Physical urticaria can also have an impact on occupation. It has been recognized as an occupational disease (eg, vibratory urticaria/angioedema can be the reason for disability in construction workers).

Management of Physical Urticaria

A general principle of the international urticaria guidelines on the management of urticaria is the identification and elimination of the underlying cause and/or trigger [5]. Although in the majority of physical urticarias, the underlying cause is unknown and cannot, therefore, be eliminated, avoidance of a known trigger can be very useful.

With the exception of cold contact urticaria where in rare cases infectious diseases, such as hepatitis, have been described as an underlying cause, it is not recommended to invest too many resources into the investigation of causes. In physical urticaria, the routine diagnostic program should be limited at the most to differential blood count and the determination of erythrocyte sedimentation rate. However, with the identification of the eliciting trigger, it is in many cases easy to help the patient by in detail explanation of the possibilities for avoidance. For example, pressure is defined as force per area and simply increasing the size of a handle of a bag may help in patients with pressure urticaria to avoid symptoms.

The treatment in physical urticaria is aimed at the prevention and reduction of symptoms. This follows in general the algorithm, which has been published for urticaria in the international consensus guidelines (Figure 3).

The level of evidence for first-line treatment with nonsedating antihistamines is very good both in chronic spontaneous urticaria and physical urticaria. The updosing of nonsedating antihistamines has been widely studied in physical urticaria.

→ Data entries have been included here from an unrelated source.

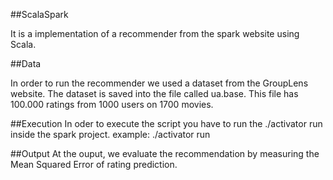 ##ScalaSpark

   It is a implementation of a recommender from the spark website using Scala.

##Data 

In order to run the recommender we used a dataset from the GroupLens website. The dataset is saved into the file called ua.base. This file has 100.000 ratings from 1000 users on 1700 movies.

##Execution
In oder to execute the script you have to run the ./activator run inside the spark project.
example:
	./activator run

##Output
At the ouput, we evaluate the recommendation by measuring the Mean Squared Error of rating prediction.

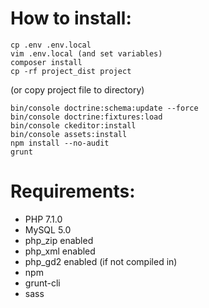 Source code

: # How to install:
    cp .env .env.local
    vim .env.local (and set variables)
    composer install
    cp -rf project_dist project

(or copy project file to directory)

    bin/console doctrine:schema:update --force
    bin/console doctrine:fixtures:load
    bin/console ckeditor:install
    bin/console assets:install
    npm install --no-audit
    grunt


# Requirements:
* PHP 7.1.0
* MySQL 5.0
* php_zip enabled
* php_xml enabled
* php_gd2 enabled (if not compiled in)
* npm
* grunt-cli
* sass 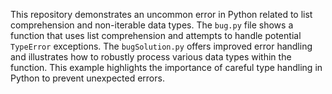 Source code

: This repository demonstrates an uncommon error in Python related to list comprehension and non-iterable data types.  The `bug.py` file shows a function that uses list comprehension and attempts to handle potential `TypeError` exceptions. The `bugSolution.py` offers improved error handling and illustrates how to robustly process various data types within the function. This example highlights the importance of careful type handling in Python to prevent unexpected errors.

Thus, the level of evidence to use higher than standard doses as the preferred second-line treatment is very high in this group of urticarias. Siebenhaar et al [279] studied the impact of increasing the dose of desloratadine from 5 mg up to 20 mg in cold urticaria and showed a clear dose-dependent response, which supports the recommendation to increase the antihistamine dosage in those patients who do not show sufficient responses to standard doses.

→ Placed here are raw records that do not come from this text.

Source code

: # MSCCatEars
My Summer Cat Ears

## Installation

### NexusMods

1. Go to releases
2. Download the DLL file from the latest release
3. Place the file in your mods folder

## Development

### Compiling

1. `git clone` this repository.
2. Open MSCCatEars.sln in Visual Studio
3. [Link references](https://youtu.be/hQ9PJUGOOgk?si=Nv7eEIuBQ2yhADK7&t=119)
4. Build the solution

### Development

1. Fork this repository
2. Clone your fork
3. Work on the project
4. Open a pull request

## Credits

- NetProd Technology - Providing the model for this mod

In general, however, the level of antihistamine treatment required may be different from day to day depending on the strength of the external stimuli and patients' needs to be very thoroughly counseled on the daily use of the drug treatment.

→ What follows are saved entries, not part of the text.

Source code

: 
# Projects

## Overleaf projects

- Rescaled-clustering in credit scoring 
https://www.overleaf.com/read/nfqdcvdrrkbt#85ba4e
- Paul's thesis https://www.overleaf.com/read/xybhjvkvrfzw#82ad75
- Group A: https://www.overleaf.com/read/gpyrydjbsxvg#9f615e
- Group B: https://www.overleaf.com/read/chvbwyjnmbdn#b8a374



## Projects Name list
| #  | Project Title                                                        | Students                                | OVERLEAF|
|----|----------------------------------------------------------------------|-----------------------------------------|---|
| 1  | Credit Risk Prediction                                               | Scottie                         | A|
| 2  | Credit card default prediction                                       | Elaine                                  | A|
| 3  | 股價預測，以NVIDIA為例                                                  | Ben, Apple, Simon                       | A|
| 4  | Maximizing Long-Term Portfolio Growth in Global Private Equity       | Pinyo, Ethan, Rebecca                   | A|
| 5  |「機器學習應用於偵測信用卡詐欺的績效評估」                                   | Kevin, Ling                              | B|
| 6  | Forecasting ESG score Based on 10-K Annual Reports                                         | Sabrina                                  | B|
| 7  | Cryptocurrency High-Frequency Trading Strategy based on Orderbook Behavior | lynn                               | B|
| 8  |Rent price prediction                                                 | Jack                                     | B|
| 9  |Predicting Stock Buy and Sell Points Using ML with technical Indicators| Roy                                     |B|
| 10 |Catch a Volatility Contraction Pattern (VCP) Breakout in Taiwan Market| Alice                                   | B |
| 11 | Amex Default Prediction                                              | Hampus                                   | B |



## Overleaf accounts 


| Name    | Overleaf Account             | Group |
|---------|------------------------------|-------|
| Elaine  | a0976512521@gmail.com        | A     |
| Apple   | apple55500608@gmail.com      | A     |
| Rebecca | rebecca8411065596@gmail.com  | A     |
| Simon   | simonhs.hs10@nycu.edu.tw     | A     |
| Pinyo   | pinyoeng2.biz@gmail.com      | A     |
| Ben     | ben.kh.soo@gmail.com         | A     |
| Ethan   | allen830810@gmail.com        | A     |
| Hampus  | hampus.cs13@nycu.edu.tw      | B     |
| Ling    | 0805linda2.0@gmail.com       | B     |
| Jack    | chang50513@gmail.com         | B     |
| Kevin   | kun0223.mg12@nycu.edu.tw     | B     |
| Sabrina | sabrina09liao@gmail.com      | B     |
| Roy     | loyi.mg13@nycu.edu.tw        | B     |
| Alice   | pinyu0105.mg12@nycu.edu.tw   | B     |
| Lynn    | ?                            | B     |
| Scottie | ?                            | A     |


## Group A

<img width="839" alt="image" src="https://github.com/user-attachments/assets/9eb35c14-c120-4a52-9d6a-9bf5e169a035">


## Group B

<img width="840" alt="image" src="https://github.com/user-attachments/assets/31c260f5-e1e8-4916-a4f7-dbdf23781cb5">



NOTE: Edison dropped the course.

Alternative treatments in physical urticaria have only been scarcely studied and knowledge needs to be extrapolated from what we know from chronic spontaneous urticaria. However, physical urticarias are distinct from other urticaria subtypes in that it is possible to achieve a reduction of repetitive mast cell responses to the specific physical stimulus by long-term controlled exposure to the stimulus. For example, in cold contact urticaria, the occurrence of symptoms can be prevented by administering daily cold baths, and for solar urticaria, UV light treatment can raise UV tolerance. However, this kind of treatment is time consuming for the patient and in the case of cold bath is not always very well liked. Furthermore, it is recommended to start at the threshold level and increase slowly the strength of the physical stimulus because generalized reactions may occur.